- TO DO: Go over the data and work out how many lines include the word "infty". Give that number only.

- EXTRACTED MATERIAL:
★ ★ ★

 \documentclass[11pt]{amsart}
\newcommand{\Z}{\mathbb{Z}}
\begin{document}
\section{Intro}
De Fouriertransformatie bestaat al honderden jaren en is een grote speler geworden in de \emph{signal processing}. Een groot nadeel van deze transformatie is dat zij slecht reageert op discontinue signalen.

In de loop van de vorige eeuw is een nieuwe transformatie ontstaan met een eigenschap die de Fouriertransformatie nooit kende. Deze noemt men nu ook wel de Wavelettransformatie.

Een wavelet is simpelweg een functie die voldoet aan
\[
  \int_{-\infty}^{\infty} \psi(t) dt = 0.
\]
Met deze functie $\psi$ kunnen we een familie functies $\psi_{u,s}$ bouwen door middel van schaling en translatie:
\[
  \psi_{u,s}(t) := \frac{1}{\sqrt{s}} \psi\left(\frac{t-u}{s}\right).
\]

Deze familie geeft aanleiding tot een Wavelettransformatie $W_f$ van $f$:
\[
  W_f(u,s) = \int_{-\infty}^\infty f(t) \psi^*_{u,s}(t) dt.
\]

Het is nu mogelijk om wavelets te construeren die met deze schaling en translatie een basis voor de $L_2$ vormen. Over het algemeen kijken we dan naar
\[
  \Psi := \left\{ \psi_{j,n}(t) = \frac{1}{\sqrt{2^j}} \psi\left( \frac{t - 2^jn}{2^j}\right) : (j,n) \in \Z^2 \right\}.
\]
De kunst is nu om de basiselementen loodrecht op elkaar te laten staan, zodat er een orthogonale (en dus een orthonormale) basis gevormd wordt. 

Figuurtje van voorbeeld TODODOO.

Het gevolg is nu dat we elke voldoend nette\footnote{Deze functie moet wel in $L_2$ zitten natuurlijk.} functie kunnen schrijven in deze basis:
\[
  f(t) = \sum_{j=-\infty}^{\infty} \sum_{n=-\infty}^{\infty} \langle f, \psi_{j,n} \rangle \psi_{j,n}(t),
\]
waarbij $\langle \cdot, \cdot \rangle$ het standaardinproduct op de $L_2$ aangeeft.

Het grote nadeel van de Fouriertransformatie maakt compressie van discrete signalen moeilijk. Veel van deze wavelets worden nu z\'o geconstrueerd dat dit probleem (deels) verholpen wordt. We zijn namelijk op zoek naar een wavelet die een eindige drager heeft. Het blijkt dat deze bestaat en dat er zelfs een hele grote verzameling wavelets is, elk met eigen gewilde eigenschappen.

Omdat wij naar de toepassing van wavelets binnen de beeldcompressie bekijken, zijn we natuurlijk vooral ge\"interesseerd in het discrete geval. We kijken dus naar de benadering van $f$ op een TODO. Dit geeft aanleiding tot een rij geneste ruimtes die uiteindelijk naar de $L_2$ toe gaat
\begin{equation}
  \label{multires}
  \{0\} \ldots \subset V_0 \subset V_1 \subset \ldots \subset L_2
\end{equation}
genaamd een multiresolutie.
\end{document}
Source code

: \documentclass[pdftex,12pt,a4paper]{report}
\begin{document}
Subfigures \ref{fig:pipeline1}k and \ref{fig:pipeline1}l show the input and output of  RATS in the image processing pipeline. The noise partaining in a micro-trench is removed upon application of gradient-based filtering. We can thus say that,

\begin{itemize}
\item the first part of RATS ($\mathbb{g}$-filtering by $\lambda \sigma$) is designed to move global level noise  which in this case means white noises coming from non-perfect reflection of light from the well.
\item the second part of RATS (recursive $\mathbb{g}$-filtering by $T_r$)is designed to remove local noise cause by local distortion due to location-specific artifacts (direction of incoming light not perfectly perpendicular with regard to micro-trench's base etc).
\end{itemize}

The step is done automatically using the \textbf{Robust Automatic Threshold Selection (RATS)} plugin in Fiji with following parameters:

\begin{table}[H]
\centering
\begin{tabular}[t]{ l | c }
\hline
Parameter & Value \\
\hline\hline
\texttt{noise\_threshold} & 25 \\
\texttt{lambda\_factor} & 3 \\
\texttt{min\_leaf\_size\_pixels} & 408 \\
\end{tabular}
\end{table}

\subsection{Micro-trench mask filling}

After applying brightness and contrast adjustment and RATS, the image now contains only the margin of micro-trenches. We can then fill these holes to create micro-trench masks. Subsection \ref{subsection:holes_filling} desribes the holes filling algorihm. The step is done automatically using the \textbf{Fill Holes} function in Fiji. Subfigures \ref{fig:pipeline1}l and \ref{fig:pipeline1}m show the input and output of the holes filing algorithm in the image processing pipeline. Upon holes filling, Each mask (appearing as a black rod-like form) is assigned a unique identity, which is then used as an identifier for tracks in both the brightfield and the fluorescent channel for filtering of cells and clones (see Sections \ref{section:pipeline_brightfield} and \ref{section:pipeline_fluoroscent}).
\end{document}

★ ★ ★

- YOUR SOLUTION: 3